Report the count of lines in the records below that hold the word "constant", omitting everything but the number.
Segment Open
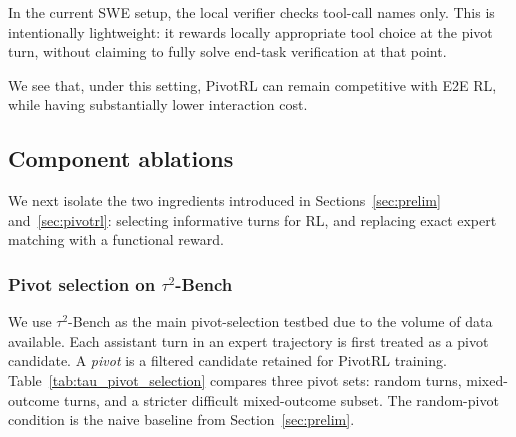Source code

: In the current SWE setup, the local verifier checks tool-call names only. This is intentionally lightweight: it rewards locally appropriate tool choice at the pivot turn, without claiming to fully solve end-task verification at that point. 

We see that, under this setting, PivotRL can remain competitive with E2E RL, while having substantially lower interaction cost. 

\subsection{Component ablations}
\label{sec:component_ablations}

We next isolate the two ingredients introduced in Sections~\ref{sec:prelim} and~\ref{sec:pivotrl}: selecting informative turns for RL, and replacing exact expert matching with a functional reward.

\subsubsection{Pivot selection on $\tau^2$-Bench}
\label{sec:tau_pivot_ablation}

We use $\tau^2$-Bench as the main pivot-selection testbed due to the volume of data available. Each assistant turn in an expert trajectory is first treated as a pivot candidate. A \emph{pivot} is a filtered candidate retained for PivotRL training. Table~\ref{tab:tau_pivot_selection} compares three pivot sets: random turns, mixed-outcome turns, and a stricter difficult mixed-outcome subset. The random-pivot condition is the naive baseline from Section~\ref{sec:prelim}.

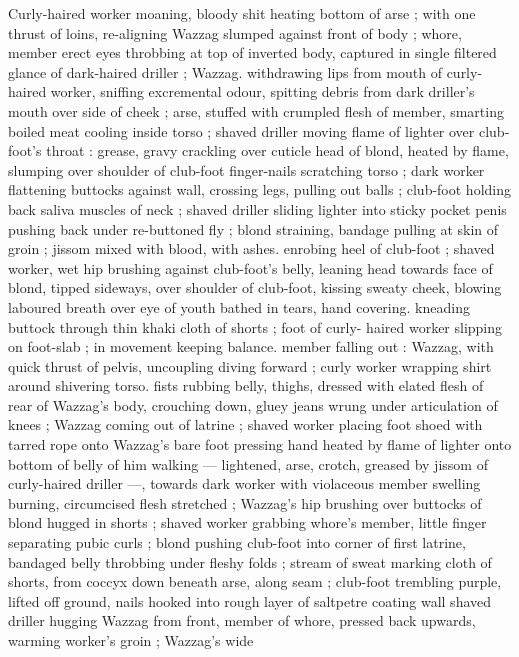 Curly-haired worker moaning, bloody shit heating bottom of arse ;
with one thrust of loins, re-aligning Wazzag slumped against front of
body ; whore, member erect eyes throbbing at top of inverted body,
captured in single filtered glance of dark-haired driller ; Wazzag.
withdrawing lips from mouth of curly-haired worker, sniffing
excremental odour, spitting debris from dark driller's mouth over side
of cheek ; arse, stuffed with crumpled flesh of member, smarting
boiled meat cooling inside torso ; shaved driller moving flame of
lighter over club-foot's throat : grease, gravy crackling over cuticle
head of blond, heated by flame, slumping over shoulder of club-foot
finger-nails scratching torso ; dark worker flattening buttocks against
wall, crossing legs, pulling out balls ; club-foot holding back saliva
muscles of neck ; shaved driller sliding lighter into sticky pocket
penis pushing back under re-buttoned fly ; blond straining, bandage
pulling at skin of groin ; jissom mixed with blood, with ashes.
enrobing heel of club-foot ; shaved worker, wet hip brushing against
club-foot's belly, leaning head towards face of blond, tipped
sideways, over shoulder of club-foot, kissing sweaty cheek, blowing
laboured breath over eye of youth bathed in tears, hand covering.
kneading buttock through thin khaki cloth of shorts ; foot of curly-
haired worker slipping on foot-slab ; in movement keeping balance.
member falling out : Wazzag, with quick thrust of pelvis, uncoupling
diving forward ; curly worker wrapping shirt around shivering torso.
fists rubbing belly, thighs, dressed with elated flesh of rear of
Wazzag's body, crouching down, gluey jeans wrung under
articulation of knees ; Wazzag coming out of latrine ; shaved worker
placing foot shoed with tarred rope onto Wazzag's bare foot
pressing hand heated by flame of lighter onto bottom of belly of him
walking --- lightened, arse, crotch, greased by jissom of curly-haired
driller ---, towards dark worker with violaceous member swelling
burning, circumcised flesh stretched ; Wazzag's hip brushing over
buttocks of blond hugged in shorts ; shaved worker grabbing
whore’s member, little finger separating pubic curls ; blond pushing
club-foot into corner of first latrine, bandaged belly throbbing under
fleshy folds ; stream of sweat marking cloth of shorts, from coccyx
down beneath arse, along seam ; club-foot trembling purple, lifted
off ground, nails hooked into rough layer of saltpetre coating wall
shaved driller hugging Wazzag from front, member of whore,
pressed back upwards, warming worker's groin ; Wazzag's wide
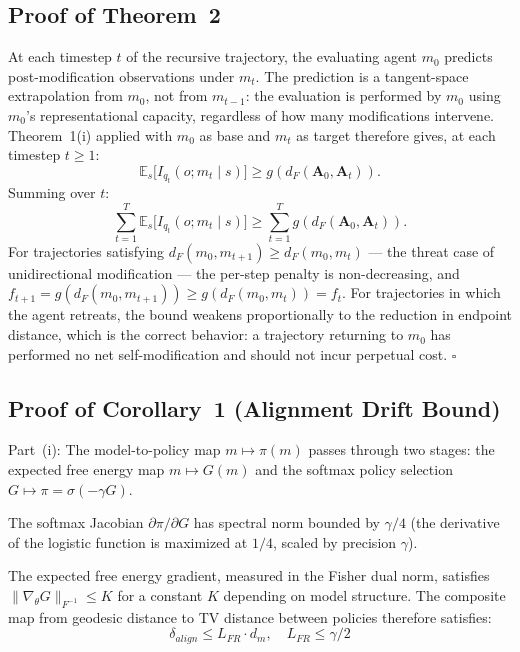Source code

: \documentclass[runningheads]{llncs}
\begin{document}
\subsection{Proof of Theorem~2}

At each timestep $t$ of the recursive trajectory, the evaluating agent $m_0$ predicts post-modification observations under $m_t$. The prediction is a tangent-space extrapolation from $m_0$, not from $m_{t-1}$: the evaluation is performed by $m_0$ using $m_0$'s representational capacity, regardless of how many modifications intervene. Theorem~1(i) applied with $m_0$ as base and $m_t$ as target therefore gives, at each timestep $t \geq 1$:
\begin{equation}
\mathbb{E}_s\bigl[I_{q_t}(o; m_t \mid s)\bigr] \geq g(d_F(\mathbf{A}_0, \mathbf{A}_t)).
\end{equation}
Summing over $t$:
\begin{equation}
\sum_{t=1}^T \mathbb{E}_s\bigl[I_{q_t}(o; m_t \mid s)\bigr] \geq \sum_{t=1}^T g(d_F(\mathbf{A}_0, \mathbf{A}_t)).
\end{equation}
For trajectories satisfying $d_F(m_0, m_{t+1}) \geq d_F(m_0, m_t)$ --- the threat case of unidirectional modification --- the per-step penalty is non-decreasing, and $f_{t+1} = g(d_F(m_0, m_{t+1})) \geq g(d_F(m_0, m_t)) = f_t$. For trajectories in which the agent retreats, the bound weakens proportionally to the reduction in endpoint distance, which is the correct behavior: a trajectory returning to $m_0$ has performed no net self-modification and should not incur perpetual cost. $\square$

\subsection{Proof of Corollary~1 (Alignment Drift Bound)}

Part~(i): The model-to-policy map $m \mapsto \pi(m)$ passes through two stages: the expected free energy map $m \mapsto G(m)$ and the softmax policy selection $G \mapsto \pi = \sigma(-\gamma G)$.

The softmax Jacobian $\partial\pi/\partial G$ has spectral norm bounded by $\gamma/4$ (the derivative of the logistic function is maximized at $1/4$, scaled by precision $\gamma$).

The expected free energy gradient, measured in the Fisher dual norm, satisfies $\|\nabla_\theta G\|_{F^{-1}} \leq K$ for a constant $K$ depending on model structure. The composite map from geodesic distance to TV distance between policies therefore satisfies:
\begin{equation}
\delta_{align} \leq L_{FR} \cdot d_m, \quad L_{FR} \leq \gamma/2
\end{equation}
\end{document}
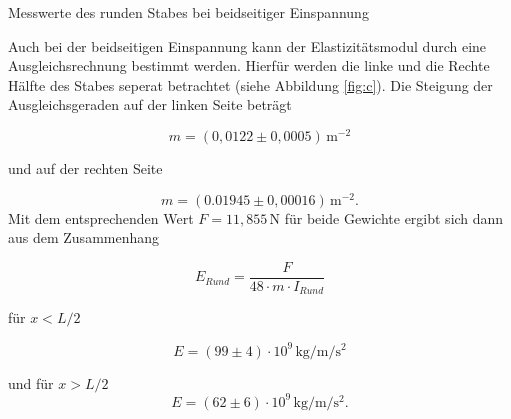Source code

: \begin{table}[H]
  \centering
  
  
  \caption{Messwerte des runden Stabes bei beidseitiger Einspannung}
  \label{tab:e}
\end{table}
Auch bei der beidseitigen Einspannung kann der Elastizitätsmodul
durch eine Ausgleichsrechnung bestimmt werden. Hierfür werden
die linke und die Rechte Hälfte des Stabes seperat betrachtet
(siehe Abbildung \ref{fig:c}). Die Steigung der Ausgleichsgeraden auf der linken Seite beträgt

\begin{equation*}
  m=(0,0122 \pm 0,0005)\,\si{\meter\tothe{-2}}
\end{equation*}

\noindent und auf der rechten Seite

\begin{equation*}
  m=(0.01945 \pm 0,00016)\,\si{\meter\tothe{-2}}.
\end{equation*}
\noindent Mit dem entsprechenden Wert $F=11,855 \, \si{\newton}$
für beide Gewichte ergibt sich dann aus dem Zusammenhang

\begin{equation}
  E_{Rund}=\frac{F}{48 \cdot m \cdot I_{Rund}}
\end{equation}

\noindent für $x<L/2$

\begin{equation*}
  E=(99 \pm 4) \cdot 10^9 \,\si{\kilo\gram\per\meter\per\second\squared}
\end{equation*}


\noindent und für $x>L/2$
\begin{equation*}
  E=(62 \pm 6) \cdot 10^9 \,\si{\kilo\gram\per\meter\per\second\squared}.
\end{equation*}

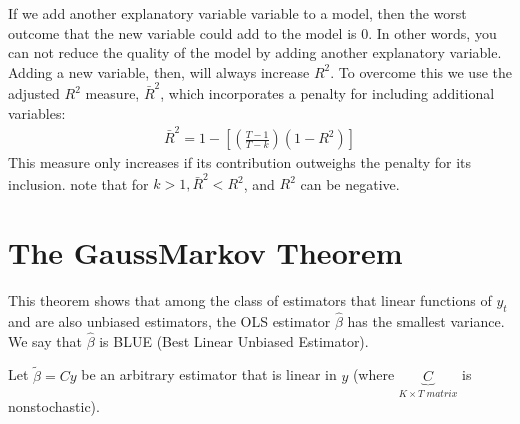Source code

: \documentclass[letterpaper,10pt,english]{jupyterBook}
\begin{document}
If we add another explanatory variable variable to a model, then the
worst outcome that the new variable could add to the model is 0. In
other words, you can not reduce the quality of the model by adding
another explanatory variable. Adding a new variable, then, will always
increase \(R^2\). To overcome this we use the adjusted \(R^2\) measure,
\(\bar R^2\), which incorporates a penalty for including additional
variables:
\begin{equation*}
\begin{split}\bar R^2 = 1 - \left[\left(\frac{T - 1}{T - k}\right) (1 - R^2)\right]\end{split}
\end{equation*}
This measure only increases if its contribution outweighs the penalty
for its inclusion. note that for \(k > 1,\bar R^2 < R^2\), and \(R^2\) can
be negative.


\chapter{The Gauss\sphinxhyphen{}Markov Theorem}
\label{\detokenize{parts/econometric-theory/linearmodels:the-gauss-markov-theorem}}
This theorem shows that among the class of estimators that linear
functions of \(y_t\) and are also unbiased estimators, the OLS estimator
\(\hat\beta\) has the smallest variance. We say that \(\hat \beta\) is BLUE
(Best Linear Unbiased Estimator).

Let \(\tilde \beta = Cy\) be an arbitrary estimator that is linear in \(y\)
(where \(\underbrace{C}_{K \times T \; matrix}\) is non\sphinxhyphen{}stochastic).
\end{document}
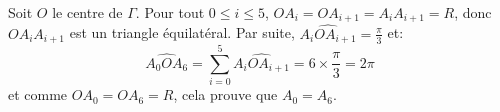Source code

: Soit $O$ le centre de $\Gamma$. Pour tout $0\leq i \leq 5$, $OA_i=OA_{i+1}=A_iA_{i+1}=R$, donc $OA_iA_{i+1}$ est un triangle équilatéral. Par suite, $\widehat{A_iOA_{i+1}}=\frac{\pi}{3}$ et:
\[
\widehat{A_0OA_6} = \sum_{i=0}^5{\widehat{A_iOA_{i+1}}} = 6\times \frac{\pi}{3} = 2\pi
\]
et comme $OA_0=OA_6=R$, cela prouve que $A_0=A_6$. 
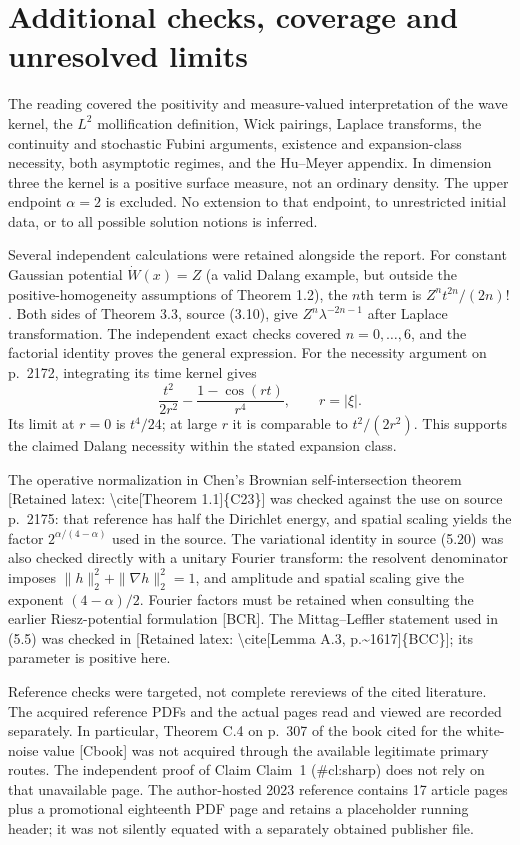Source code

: \documentclass[10pt]{article}
\begin{document}
\section*{Additional checks, coverage and unresolved limits}
The reading covered the positivity and measure-valued interpretation of the wave kernel, the \(L^2\) mollification definition, Wick pairings, Laplace transforms, the continuity and stochastic Fubini arguments, existence and expansion-class necessity, both asymptotic regimes, and the Hu–Meyer appendix. In dimension three the kernel is a positive surface measure, not an ordinary density. The upper endpoint \(\alpha=2\) is excluded. No extension to that endpoint, to unrestricted initial data, or to all possible solution notions is inferred.\par
Several independent calculations were retained alongside the report. For constant Gaussian potential \(\dot W(x)=Z\) (a valid Dalang example, but outside the positive-homogeneity assumptions of Theorem 1.2), the \(n\)th term is \(Z^nt^{2n}/(2n)!\). Both sides of Theorem 3.3, source (3.10), give \(Z^n\lambda^{-2n-1}\) after Laplace transformation. The independent exact checks covered \(n=0,\ldots,6\), and the factorial identity proves the general expression. For the necessity argument on p. 2172, integrating its time kernel gives \[\frac{t^2}{2r^2}-\frac{1-\cos(rt)}{r^4},\qquad r=|\xi|.\] Its limit at \(r=0\) is \(t^4/24\); at large \(r\) it is comparable to \(t^2/(2r^2)\). This supports the claimed Dalang necessity within the stated expansion class.\par
The operative normalization in Chen’s Brownian self-intersection theorem [Retained latex: \textbackslash{}cite[Theorem 1.1]\{C23\}] was checked against the use on source p. 2175: that reference has half the Dirichlet energy, and spatial scaling yields the factor \(2^{\alpha/(4-\alpha)}\) used in the source. The variational identity in source (5.20) was also checked directly with a unitary Fourier transform: the resolvent denominator imposes \(\|h\|_2^2+\|\nabla h\|_2^2=1\), and amplitude and spatial scaling give the exponent \((4-\alpha)/2\). Fourier factors must be retained when consulting the earlier Riesz-potential formulation [BCR]. The Mittag–Leffler statement used in (5.5) was checked in [Retained latex: \textbackslash{}cite[Lemma A.3, p.\textasciitilde{}1617]\{BCC\}]; its parameter is positive here.\par
Reference checks were targeted, not complete rereviews of the cited literature. The acquired reference PDFs and the actual pages read and viewed are recorded separately. In particular, Theorem C.4 on p. 307 of the book cited for the white-noise value [Cbook] was not acquired through the available legitimate primary routes. The independent proof of Claim Claim 1 (\#cl:sharp) does not rely on that unavailable page. The author-hosted 2023 reference contains 17 article pages plus a promotional eighteenth PDF page and retains a placeholder running header; it was not silently equated with a separately obtained publisher file.\par
\end{document}
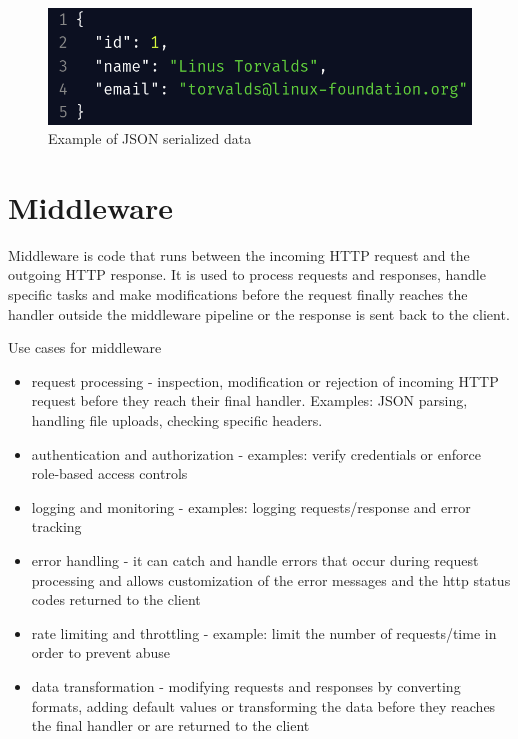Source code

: \begin{figure}[!ht]
    \centering
    \includegraphics[width=1\linewidth]{json-example.png}
    \caption{Example of JSON serialized data}
    \label{fig:json-example}
\end{figure}

\section{Middleware}

\par Middleware is code that runs between the incoming HTTP request and the outgoing HTTP response. It is used to process requests and responses, handle specific tasks and make modifications before the request finally reaches the handler outside the middleware pipeline  or the response is sent back to the client.

\par Use cases for middleware

\begin{itemize}
    \item request processing - inspection, modification or rejection of incoming HTTP request before they reach their final handler. Examples: JSON parsing, handling file uploads, checking specific headers.
    \item authentication and authorization - examples: verify credentials or enforce role-based access controls
    \item logging and monitoring - examples: logging requests/response and error tracking
    \item error handling - it can catch and handle errors that occur during request processing and allows customization of the error messages and the http status codes returned to the client
    \item rate limiting and throttling - example: limit the number of requests/time in order to prevent abuse
    \item data transformation - modifying requests and responses by converting formats, adding default values or transforming the data before they reaches the final handler or are returned to the client 
\end{itemize}

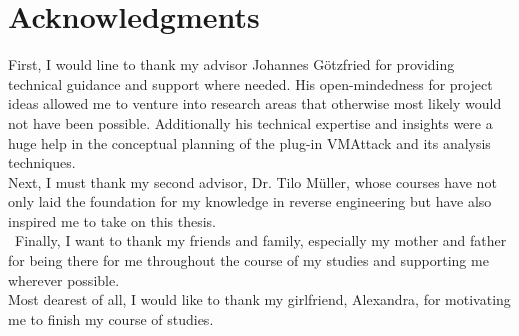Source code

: \documentclass[10pt,twoside,a4paper,bibliography=totoc]{scrbook}
\begin{document}
\section{Acknowledgments}
First, I would line to thank my advisor Johannes Götzfried for providing technical guidance and support where needed. His open-mindedness for project ideas allowed me to venture into research areas that otherwise most likely would not have been possible. Additionally his technical expertise and insights were a huge help in the conceptual planning of the plug-in VMAttack and its analysis techniques. \\
Next, I must thank my second advisor, Dr. Tilo Müller, whose courses have not only laid the foundation for my knowledge in reverse engineering but have also inspired me to take on this thesis. \\\
Finally, I want to thank my friends and family, especially my mother and father for being there for me throughout the course of my studies and supporting me wherever possible. \\
Most dearest of all, I would like to thank my girlfriend, Alexandra, for motivating me to finish my course of studies.

\fancyhead[RE]{\rightmark}

%
% 
\end{document}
Segment Closed
### [FINISHED EXERCISE]
2